Quel serait le principal enjeu contemporain autour duquel toutes les spiritualités et/ou religions devraient s’unir?

Cela dépend de ce qu’on appelle unir. Si c’est abolir nos différences, je pense que ce ne serait pas heureux. Mais si c’est pour que chacun apporte sa singularité à une aventure commune, alors c’est indispensable à notre croissance dans l’humilité et vers la rencontre de l’autre. J’ai plus de sensibilité pour la pluralité que pour l’uniformité.

C’est précisément la diversité des approches qui sera au cœur de RivEspérance. Vous avez bien fait de venir…

J’aime toujours venir en Belgique, c’est pour cela que j’ai accepté (rires). Ceci dit, dans cette pluralité, il faut qu’on puisse reconnaître que l’autre est un complément indispensable. En effet, ma seule singularité ne peut pas représenter notre merveilleuse diversité humaine: nous avons besoin de l’autre pour nous compléter, sinon nous devenons des clones. La biodiversité humaine n’est garantie que par l’existence de l’autre, parce que, à moi seule, je ne peux pas la représenter.

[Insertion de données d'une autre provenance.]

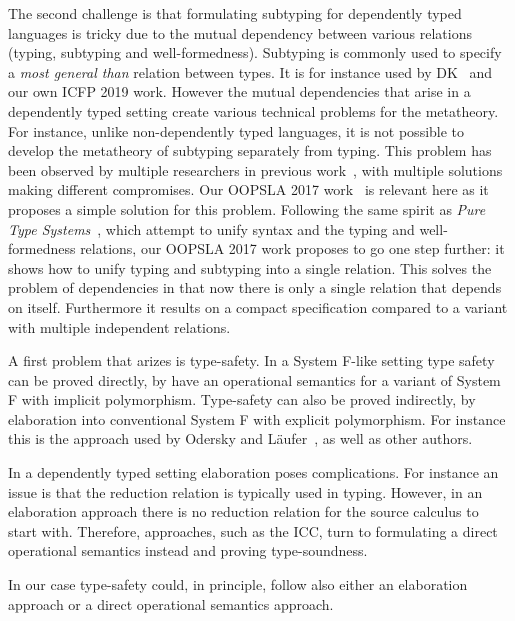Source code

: The second challenge is that formulating subtyping for dependently typed
languages is tricky due to the mutual dependency between various relations
(typing, subtyping and well-formedness). Subtyping is commonly used to
specify a \emph{most general than} relation between types. It
is for instance used by DK~\cite{dunfield2013complete} and our own ICFP 2019 work.
However the mutual dependencies that arise in a dependently typed setting create
various technical problems for the metatheory.
For instance, unlike non-dependently typed languages, it is
not possible to develop the metatheory of subtyping separately from typing.
This problem has been observed by multiple researchers
in previous work~\cite{subdep,Chen03coc,hutchins,ptssub}, with multiple solutions making different compromises.
Our OOPSLA 2017 work~\cite{full} is relevant here as it proposes a simple
solution for this problem. Following the same spirit as \emph{Pure Type Systems}~\cite{BarendregtHP:intgts},
which attempt to unify syntax and the typing and well-formedness relations,
our OOPSLA 2017 work proposes to go one step further: it shows how to unify typing
and subtyping into a single relation. This solves the problem of dependencies
in that now there is only a single relation that depends on itself. Furthermore
it results on a compact specification compared to a variant with multiple
independent relations.


A first problem that arizes is type-safety.
In a System F-like setting type safety can be proved
directly, by have an operational semantics for
a variant of System F with implicit polymorphism.
Type-safety can also be proved indirectly, by elaboration
into conventional System F with explicit polymorphism.
For instance this is the approach used by Odersky and L\"aufer~\cite{odersky1996putting},
as well as other authors.

In a dependently typed setting elaboration poses
complications. For instance an issue is that the reduction
relation is typically used in typing. However, in an elaboration
approach there is no reduction relation for the source calculus
to start with. Therefore, approaches, such as the ICC, turn to
formulating a direct operational semantics instead and proving
type-soundness.

In our case type-safety could, in principle, follow also either an elaboration
approach or a direct operational semantics approach.

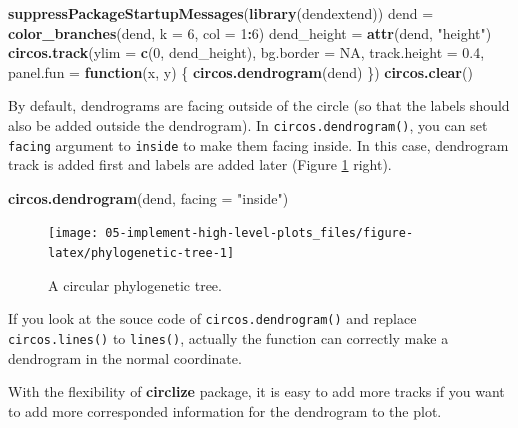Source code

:\documentclass[]{book}
\newenvironment{Shaded}{\begin{snugshade}}{\end{snugshade}}
\newcommand{\KeywordTok}[1]{\textcolor[rgb]{0.13,0.29,0.53}{\textbf{#1}}}
\newcommand{\DataTypeTok}[1]{\textcolor[rgb]{0.13,0.29,0.53}{#1}}
\newcommand{\DecValTok}[1]{\textcolor[rgb]{0.00,0.00,0.81}{#1}}
\newcommand{\FloatTok}[1]{\textcolor[rgb]{0.00,0.00,0.81}{#1}}
\newcommand{\StringTok}[1]{\textcolor[rgb]{0.31,0.60,0.02}{#1}}
\newcommand{\OtherTok}[1]{\textcolor[rgb]{0.56,0.35,0.01}{#1}}
\newcommand{\ControlFlowTok}[1]{\textcolor[rgb]{0.13,0.29,0.53}{\textbf{#1}}}
\newcommand{\OperatorTok}[1]{\textcolor[rgb]{0.81,0.36,0.00}{\textbf{#1}}}
\newcommand{\NormalTok}[1]{#1}
\theoremstyle{definition}
\theoremstyle{definition}
\theoremstyle{remark}
\begin{document}
\begin{Shaded}
\begin{Highlighting}[]
\KeywordTok{suppressPackageStartupMessages}\NormalTok{(}\KeywordTok{library}\NormalTok{(dendextend))}
\NormalTok{dend =}\StringTok{ }\KeywordTok{color_branches}\NormalTok{(dend, }\DataTypeTok{k =} \DecValTok{6}\NormalTok{, }\DataTypeTok{col =} \DecValTok{1}\OperatorTok{:}\DecValTok{6}\NormalTok{)}
\NormalTok{dend_height =}\StringTok{ }\KeywordTok{attr}\NormalTok{(dend, }\StringTok{"height"}\NormalTok{)}
\KeywordTok{circos.track}\NormalTok{(}\DataTypeTok{ylim =} \KeywordTok{c}\NormalTok{(}\DecValTok{0}\NormalTok{, dend_height), }\DataTypeTok{bg.border =} \OtherTok{NA}\NormalTok{, }
    \DataTypeTok{track.height =} \FloatTok{0.4}\NormalTok{, }\DataTypeTok{panel.fun =} \ControlFlowTok{function}\NormalTok{(x, y) \{}
        \KeywordTok{circos.dendrogram}\NormalTok{(dend)}
\NormalTok{\})}
\KeywordTok{circos.clear}\NormalTok{()}
\end{Highlighting}
\end{Shaded}

By default, dendrograms are facing outside of the circle (so that the
labels should also be added outside the dendrogram). In
\texttt{circos.dendrogram()}, you can set \texttt{facing} argument to
\texttt{inside} to make them facing inside. In this case, dendrogram
track is added first and labels are added later (Figure
\ref{fig:phylogenetic-tree} right).

\begin{Shaded}
\begin{Highlighting}[]
\KeywordTok{circos.dendrogram}\NormalTok{(dend, }\DataTypeTok{facing =} \StringTok{"inside"}\NormalTok{)}
\end{Highlighting}
\end{Shaded}

\begin{figure}

{\centering \texttt{[image: 05-implement-high-level-plots\_files/figure-latex/phylogenetic-tree-1]} 

}

\caption{A circular phylogenetic tree.}\label{fig:phylogenetic-tree}
\end{figure}

If you look at the souce code of \texttt{circos.dendrogram()} and
replace \texttt{circos.lines()} to \texttt{lines()}, actually the
function can correctly make a dendrogram in the normal coordinate.

With the flexibility of \textbf{circlize} package, it is easy to add
more tracks if you want to add more corresponded information for the
dendrogram to the plot.
\end{document}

La reconnaissance de notre interdépendance et de la façon dont nous dépendons de la biodiversité humaine est à mon sens un véritable chemin, très concret, pour la paix. La paix ne gomme pas nos différences. Ce qui me fait toujours peur avec l’universalisme, c’est qu’il va nécessairement dicter une forme qui va effacer quelque chose quelque part. Et la plupart du temps, il s’agit de la part de l’autre, bien sûr: ma culture et mes croyances me paraissent volontiers plus universelles que celles de l’autre. Au contraire, on peut accéder à un bien commun qui est la paix par l’affirmation que nous devons absolument garder et préserver nos particularités, car c’est sur elles que reposent l’humanité et son épaisseur.

Etant issue d’une religion minoritaire en France, j’ai grandi avec cette idée qu’on était menacé de disparition. Ce n’est pas parce qu’on est les meilleurs – les protestants – que je ne voudrais pas qu’on disparaisse. C’est juste que, comme n’importe quel insecte, que je le trouve joli ou non, si vous me dites qu’il est en voie de disparition, je sais qu’il y a un problème! On le sait pour la biodiversité à l’échelle de ce qu’on appelle improprement la nature; mais on ne se le dit pas assez à l’échelle de l’humanité. Nous devons contribuer à cela. C’est aussi cela mon engagement à la direction des éditions Labor et Fides.

Je reviens à ma question: quelle serait donc la thématique pour laquelle, en respectant nos différences, tout le monde devrait s’unir?

La paix! Surtout en ce moment. La paix engage nécessairement la justice et celle-ci engage nécessairement l’action écologique. Tout est lié! C’est plutôt une bonne nouvelle, car cela signifie qu’agir à un endroit contribue à faire avancer les autres causes importantes.

Une citation ou un proverbe pour illustrer votre approche de la spiritualité?

Ce verset que le Christ utilise quand il envoie ses disciples en disant: “Soyez prudents comme le serpent et simples comme la colombe.” L’un ne va pas sans l’autre! Et, justement, notre tentation serait de supprimer la tension que produit cette parole.